EXERCISE PROMPT:
Which lines have the string "Market"? Copy all of them from the entries below.

RECORDS SHOWN:
==================================================
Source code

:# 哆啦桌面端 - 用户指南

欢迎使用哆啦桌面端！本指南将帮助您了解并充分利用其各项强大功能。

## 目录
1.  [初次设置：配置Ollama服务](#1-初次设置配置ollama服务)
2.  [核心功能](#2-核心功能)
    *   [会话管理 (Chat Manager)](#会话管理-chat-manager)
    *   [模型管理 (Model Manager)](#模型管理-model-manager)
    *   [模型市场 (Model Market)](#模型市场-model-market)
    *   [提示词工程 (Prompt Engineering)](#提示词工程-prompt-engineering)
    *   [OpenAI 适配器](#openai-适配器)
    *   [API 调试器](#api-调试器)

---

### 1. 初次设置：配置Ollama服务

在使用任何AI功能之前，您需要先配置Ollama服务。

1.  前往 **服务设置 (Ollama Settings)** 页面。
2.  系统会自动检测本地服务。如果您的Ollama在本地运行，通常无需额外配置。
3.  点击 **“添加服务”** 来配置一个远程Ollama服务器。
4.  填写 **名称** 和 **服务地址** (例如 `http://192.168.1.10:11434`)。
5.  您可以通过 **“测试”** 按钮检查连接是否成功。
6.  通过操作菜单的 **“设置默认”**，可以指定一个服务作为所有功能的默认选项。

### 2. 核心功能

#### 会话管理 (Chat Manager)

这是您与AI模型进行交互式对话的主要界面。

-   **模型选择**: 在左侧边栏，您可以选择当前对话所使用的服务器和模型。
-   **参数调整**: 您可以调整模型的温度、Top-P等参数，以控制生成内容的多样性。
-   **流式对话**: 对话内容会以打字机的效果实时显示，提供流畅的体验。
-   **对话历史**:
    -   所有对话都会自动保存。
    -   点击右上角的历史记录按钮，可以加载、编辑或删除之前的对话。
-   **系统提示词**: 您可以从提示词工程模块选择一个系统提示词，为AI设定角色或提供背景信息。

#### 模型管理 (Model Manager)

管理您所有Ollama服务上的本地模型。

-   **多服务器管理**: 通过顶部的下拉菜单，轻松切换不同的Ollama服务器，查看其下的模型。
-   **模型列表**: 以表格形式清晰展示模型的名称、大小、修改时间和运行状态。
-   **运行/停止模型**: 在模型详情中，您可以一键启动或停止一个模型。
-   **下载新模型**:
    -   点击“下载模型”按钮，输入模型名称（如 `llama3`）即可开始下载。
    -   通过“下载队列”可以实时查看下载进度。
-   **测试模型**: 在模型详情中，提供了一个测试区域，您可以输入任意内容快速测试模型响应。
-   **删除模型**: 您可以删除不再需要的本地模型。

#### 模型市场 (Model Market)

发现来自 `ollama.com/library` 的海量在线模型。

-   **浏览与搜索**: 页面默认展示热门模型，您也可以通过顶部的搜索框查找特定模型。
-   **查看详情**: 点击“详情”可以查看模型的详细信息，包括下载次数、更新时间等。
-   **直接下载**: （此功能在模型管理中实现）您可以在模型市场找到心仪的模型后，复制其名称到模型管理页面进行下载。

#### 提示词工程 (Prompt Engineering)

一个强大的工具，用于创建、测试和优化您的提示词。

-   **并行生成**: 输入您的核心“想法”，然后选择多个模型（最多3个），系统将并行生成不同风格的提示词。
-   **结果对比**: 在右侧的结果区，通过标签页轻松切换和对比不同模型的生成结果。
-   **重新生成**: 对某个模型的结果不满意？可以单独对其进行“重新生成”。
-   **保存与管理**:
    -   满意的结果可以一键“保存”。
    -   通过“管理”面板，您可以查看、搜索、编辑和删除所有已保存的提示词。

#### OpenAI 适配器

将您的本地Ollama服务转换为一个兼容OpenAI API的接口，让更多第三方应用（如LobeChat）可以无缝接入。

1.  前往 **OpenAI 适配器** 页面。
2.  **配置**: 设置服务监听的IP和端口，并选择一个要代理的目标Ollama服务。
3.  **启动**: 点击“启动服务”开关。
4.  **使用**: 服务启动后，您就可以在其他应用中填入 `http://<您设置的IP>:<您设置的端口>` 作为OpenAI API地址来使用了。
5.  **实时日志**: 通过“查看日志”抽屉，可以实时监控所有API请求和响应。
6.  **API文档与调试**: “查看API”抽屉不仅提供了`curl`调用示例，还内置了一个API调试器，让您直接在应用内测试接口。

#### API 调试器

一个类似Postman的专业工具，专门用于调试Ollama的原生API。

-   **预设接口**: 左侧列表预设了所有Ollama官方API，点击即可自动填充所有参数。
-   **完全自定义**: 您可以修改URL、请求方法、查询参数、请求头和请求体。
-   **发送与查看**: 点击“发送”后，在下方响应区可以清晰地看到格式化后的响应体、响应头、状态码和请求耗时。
==================================================
RESPONSE TO THE EXERCISE:
    *   [模型市场 (Model Market)](#模型市场-model-market)
#### 模型市场 (Model Market)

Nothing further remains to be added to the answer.